Qua est Justicia? The Janus Effect?


Nonny Mouse, @ Crooks and Liars

has posted an excellent short piece asserting we must insist on seeking true justice beyond a simple "truth commission." As he eloquently demonstrates,
simply doing the right things henceforward while ignoring obvious past transgressions, does nothing for all the wrong reasons. Herewith, some excerpts, but the full post is excellent! Even quotes one of Crapaud's favorites, Hannah Arendt.

"
...is it enough for the current president to insist that, regardless of whatever crimes his predecessor or those in his administration have committed, the United States now obeys the law, and that he prefers to ‘get it right moving forward’[?] It is simply not enough. ...Those in our government who have committed war crimes must be aggressively prosecuted; not simply because we are legally obligated to under our own laws, and under laws and treaties our country was instrumental in establishing for the entire world.
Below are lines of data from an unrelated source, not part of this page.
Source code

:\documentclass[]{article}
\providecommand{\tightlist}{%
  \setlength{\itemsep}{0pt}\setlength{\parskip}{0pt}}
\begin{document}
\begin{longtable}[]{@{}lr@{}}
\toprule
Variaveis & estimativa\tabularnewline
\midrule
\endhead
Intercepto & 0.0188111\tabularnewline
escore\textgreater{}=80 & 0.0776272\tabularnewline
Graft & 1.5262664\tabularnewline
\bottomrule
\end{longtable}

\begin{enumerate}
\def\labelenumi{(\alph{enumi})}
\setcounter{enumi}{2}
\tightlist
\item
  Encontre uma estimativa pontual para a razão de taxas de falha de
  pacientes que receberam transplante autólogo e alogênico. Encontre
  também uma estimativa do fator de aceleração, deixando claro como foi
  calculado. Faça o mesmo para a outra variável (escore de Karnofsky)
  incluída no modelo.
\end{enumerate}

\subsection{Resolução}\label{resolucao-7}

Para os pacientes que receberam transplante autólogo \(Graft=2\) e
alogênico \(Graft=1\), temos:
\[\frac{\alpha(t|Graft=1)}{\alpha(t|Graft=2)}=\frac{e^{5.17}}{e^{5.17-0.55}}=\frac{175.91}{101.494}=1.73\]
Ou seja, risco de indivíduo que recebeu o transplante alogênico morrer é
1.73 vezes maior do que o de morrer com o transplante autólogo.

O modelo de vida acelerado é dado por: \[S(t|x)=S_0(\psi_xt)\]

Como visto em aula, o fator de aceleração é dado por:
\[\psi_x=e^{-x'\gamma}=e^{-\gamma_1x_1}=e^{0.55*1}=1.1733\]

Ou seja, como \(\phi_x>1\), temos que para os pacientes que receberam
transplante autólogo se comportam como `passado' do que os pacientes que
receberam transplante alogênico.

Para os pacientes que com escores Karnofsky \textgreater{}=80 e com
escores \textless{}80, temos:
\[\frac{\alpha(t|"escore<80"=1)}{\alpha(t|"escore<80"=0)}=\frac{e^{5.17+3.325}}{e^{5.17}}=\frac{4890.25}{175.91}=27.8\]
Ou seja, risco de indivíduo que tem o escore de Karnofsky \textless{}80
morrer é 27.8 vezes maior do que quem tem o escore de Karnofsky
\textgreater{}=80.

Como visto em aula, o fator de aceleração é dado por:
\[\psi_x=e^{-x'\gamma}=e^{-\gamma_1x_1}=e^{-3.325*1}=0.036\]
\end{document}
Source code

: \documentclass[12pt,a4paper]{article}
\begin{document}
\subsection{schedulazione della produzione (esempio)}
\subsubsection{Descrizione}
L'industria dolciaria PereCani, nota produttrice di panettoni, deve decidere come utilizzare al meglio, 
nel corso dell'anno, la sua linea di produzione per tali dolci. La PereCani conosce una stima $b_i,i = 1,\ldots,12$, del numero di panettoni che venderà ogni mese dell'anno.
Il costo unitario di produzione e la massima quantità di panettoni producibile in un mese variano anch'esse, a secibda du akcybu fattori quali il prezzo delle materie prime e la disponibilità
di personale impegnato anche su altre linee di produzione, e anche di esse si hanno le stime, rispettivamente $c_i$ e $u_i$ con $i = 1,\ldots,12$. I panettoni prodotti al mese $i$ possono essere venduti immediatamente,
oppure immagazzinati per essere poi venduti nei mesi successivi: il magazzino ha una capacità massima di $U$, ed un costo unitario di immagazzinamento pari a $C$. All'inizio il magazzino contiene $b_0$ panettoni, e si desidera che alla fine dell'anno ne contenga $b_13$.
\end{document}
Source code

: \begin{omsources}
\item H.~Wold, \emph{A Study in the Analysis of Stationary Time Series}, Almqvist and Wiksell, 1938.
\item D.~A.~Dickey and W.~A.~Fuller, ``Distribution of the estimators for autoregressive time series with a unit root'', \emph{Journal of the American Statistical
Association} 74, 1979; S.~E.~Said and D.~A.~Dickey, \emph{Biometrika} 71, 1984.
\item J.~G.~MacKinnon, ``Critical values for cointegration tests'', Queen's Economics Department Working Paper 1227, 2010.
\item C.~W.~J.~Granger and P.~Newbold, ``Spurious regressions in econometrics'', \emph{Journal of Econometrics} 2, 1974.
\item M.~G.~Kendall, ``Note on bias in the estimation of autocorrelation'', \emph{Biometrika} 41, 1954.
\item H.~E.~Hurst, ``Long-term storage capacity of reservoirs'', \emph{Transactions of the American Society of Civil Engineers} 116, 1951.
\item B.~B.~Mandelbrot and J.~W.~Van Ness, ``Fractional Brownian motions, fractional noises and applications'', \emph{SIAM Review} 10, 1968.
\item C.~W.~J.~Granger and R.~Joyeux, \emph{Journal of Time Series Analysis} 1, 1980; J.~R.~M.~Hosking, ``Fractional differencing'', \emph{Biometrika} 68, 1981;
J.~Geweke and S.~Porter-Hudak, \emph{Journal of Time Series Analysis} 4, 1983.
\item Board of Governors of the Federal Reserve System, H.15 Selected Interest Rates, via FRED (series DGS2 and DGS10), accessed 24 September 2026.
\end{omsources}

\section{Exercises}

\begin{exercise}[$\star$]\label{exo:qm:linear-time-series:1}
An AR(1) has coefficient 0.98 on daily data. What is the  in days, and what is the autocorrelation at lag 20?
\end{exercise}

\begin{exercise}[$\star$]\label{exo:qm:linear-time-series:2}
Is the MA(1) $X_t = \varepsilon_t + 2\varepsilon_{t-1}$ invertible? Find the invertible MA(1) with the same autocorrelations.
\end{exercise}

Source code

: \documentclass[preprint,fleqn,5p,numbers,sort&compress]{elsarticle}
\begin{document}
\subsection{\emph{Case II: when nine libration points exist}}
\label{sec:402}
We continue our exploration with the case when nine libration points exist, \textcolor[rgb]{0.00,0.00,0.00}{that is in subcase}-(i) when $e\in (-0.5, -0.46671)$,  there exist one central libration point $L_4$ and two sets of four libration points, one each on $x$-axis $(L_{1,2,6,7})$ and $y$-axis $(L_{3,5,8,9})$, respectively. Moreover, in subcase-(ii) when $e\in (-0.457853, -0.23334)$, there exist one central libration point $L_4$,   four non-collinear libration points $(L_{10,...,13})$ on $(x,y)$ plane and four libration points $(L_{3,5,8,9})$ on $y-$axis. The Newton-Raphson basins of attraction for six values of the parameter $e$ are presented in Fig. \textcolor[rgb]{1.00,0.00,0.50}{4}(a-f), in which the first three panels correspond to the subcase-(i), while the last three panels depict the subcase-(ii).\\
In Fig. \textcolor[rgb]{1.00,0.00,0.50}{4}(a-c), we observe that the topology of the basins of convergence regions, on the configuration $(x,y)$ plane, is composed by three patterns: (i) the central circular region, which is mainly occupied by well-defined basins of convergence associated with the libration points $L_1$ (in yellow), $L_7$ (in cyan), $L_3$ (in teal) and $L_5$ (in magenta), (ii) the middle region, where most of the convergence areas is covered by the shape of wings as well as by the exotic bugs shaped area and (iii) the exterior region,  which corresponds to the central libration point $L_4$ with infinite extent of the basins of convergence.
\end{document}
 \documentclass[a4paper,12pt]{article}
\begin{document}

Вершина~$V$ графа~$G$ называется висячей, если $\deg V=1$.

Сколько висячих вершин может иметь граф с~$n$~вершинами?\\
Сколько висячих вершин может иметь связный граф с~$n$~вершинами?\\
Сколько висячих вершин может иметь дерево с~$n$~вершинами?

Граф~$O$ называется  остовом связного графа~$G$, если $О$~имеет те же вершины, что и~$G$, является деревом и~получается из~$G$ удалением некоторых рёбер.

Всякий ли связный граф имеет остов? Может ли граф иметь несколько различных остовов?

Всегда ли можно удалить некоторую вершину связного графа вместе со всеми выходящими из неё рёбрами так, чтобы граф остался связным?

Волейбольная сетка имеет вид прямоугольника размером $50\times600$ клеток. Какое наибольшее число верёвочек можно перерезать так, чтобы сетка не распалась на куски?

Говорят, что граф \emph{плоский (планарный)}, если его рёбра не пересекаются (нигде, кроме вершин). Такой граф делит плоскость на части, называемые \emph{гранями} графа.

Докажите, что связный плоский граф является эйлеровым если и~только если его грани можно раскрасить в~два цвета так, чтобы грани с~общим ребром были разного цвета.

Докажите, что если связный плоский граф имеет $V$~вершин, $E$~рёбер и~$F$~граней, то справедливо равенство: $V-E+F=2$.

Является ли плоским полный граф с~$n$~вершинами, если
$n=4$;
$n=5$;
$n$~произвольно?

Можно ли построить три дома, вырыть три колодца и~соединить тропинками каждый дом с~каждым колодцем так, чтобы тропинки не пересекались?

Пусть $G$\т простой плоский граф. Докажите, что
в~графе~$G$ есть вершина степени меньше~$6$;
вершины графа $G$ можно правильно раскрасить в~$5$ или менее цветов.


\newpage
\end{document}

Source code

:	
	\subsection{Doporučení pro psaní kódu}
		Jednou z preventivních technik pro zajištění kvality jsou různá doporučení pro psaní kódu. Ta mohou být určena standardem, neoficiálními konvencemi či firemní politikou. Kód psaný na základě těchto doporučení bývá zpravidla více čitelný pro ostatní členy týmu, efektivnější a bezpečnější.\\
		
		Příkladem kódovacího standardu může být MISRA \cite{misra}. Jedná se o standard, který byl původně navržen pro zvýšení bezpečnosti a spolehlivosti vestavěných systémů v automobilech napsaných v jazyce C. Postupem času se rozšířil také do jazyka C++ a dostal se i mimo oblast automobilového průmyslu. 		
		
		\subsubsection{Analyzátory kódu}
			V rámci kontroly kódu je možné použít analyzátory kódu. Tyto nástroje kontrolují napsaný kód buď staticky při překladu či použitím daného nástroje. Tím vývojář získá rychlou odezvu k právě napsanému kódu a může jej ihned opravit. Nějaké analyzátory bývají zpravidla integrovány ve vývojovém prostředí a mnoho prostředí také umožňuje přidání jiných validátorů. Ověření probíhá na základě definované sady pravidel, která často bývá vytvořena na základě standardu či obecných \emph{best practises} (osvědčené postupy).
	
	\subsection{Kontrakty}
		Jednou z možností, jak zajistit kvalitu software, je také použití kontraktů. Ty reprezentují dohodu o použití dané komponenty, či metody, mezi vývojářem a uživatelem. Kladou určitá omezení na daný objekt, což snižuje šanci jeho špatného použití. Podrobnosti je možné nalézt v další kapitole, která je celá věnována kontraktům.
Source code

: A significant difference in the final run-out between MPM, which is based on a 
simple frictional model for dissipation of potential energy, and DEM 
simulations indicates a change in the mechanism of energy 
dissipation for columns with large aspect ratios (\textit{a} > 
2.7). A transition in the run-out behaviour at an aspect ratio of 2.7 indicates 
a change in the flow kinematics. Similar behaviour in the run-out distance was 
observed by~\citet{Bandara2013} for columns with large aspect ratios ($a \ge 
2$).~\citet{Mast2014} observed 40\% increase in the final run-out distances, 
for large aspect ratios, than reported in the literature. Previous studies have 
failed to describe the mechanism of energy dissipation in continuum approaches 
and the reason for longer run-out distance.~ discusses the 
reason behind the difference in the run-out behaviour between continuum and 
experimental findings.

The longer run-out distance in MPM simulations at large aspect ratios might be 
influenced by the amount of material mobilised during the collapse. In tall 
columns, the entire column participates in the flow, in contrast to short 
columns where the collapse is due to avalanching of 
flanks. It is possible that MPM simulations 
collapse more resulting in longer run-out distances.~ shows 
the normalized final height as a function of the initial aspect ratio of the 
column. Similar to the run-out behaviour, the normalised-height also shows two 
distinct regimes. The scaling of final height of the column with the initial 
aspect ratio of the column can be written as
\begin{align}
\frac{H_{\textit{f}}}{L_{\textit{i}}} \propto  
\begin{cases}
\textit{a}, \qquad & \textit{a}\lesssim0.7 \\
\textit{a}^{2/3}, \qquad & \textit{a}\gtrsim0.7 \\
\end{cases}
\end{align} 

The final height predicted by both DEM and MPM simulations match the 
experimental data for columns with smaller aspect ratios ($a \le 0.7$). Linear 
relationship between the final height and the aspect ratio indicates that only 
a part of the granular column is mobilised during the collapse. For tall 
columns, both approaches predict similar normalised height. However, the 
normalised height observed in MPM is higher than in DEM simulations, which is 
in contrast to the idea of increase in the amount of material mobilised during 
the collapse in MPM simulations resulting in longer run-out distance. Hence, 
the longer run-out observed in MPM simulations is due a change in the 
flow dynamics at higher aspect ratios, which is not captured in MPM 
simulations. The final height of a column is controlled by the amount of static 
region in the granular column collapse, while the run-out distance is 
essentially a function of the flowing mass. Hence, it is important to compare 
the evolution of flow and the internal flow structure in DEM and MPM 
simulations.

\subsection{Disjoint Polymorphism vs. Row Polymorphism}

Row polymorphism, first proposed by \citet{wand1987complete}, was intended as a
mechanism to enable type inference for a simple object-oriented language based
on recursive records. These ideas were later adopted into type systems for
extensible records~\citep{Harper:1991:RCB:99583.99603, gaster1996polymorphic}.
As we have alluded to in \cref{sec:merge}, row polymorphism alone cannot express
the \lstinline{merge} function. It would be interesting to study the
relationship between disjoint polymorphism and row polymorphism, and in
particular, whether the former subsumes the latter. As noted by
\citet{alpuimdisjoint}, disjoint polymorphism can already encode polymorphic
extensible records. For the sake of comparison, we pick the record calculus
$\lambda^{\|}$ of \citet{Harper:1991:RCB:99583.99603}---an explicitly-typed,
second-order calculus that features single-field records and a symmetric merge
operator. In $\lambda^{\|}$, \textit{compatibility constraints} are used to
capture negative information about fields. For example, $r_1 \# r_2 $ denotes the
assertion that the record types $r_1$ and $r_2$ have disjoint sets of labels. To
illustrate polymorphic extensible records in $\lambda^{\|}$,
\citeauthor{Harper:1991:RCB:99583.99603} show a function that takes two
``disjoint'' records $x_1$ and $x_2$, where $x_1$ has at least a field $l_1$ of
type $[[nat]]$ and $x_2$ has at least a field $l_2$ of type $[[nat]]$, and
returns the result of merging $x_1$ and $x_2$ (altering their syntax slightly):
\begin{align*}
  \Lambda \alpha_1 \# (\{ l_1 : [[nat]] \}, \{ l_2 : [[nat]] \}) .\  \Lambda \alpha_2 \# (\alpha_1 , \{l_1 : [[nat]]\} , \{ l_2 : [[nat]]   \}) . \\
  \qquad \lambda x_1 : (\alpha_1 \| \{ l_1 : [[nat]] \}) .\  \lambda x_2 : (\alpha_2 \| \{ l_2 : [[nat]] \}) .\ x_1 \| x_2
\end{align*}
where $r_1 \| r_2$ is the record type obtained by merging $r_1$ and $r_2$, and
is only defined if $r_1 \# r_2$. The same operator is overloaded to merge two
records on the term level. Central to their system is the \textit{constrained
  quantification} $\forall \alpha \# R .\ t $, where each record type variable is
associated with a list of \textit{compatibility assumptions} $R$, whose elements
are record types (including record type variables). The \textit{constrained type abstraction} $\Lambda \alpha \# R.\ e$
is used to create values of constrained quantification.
Not because this country’s reputation has been devastated by such acts of barbarity and inhumanity on the part of our leaders we would instantly condemn as those more apposite to tin-pot dictators and tyrannical madmen. ...It is vital for our survival as a nation, as a people, as a society, and even for the future of our entire world that we do so. Because in the words of Hannah Arendt, ‘it is in the very nature of things human that every act that has once made its appearance and has been recorded in the history of mankind stays with mankind as a potentiality long after its actuality has become a thing of the past’. She wrote that in 1963, and was speaking about the trial of Adolf Eichmann in Jerusalem, but what she wrote then, about a different time, a different nation, a different crime, hold true today. ‘It is essentially for this reason: that the unprecedented, once it has appeared, may become precedent for the future, that all trials touching upon “crimes against humanity” must be judged according to a standard that is today still an “ideal”’.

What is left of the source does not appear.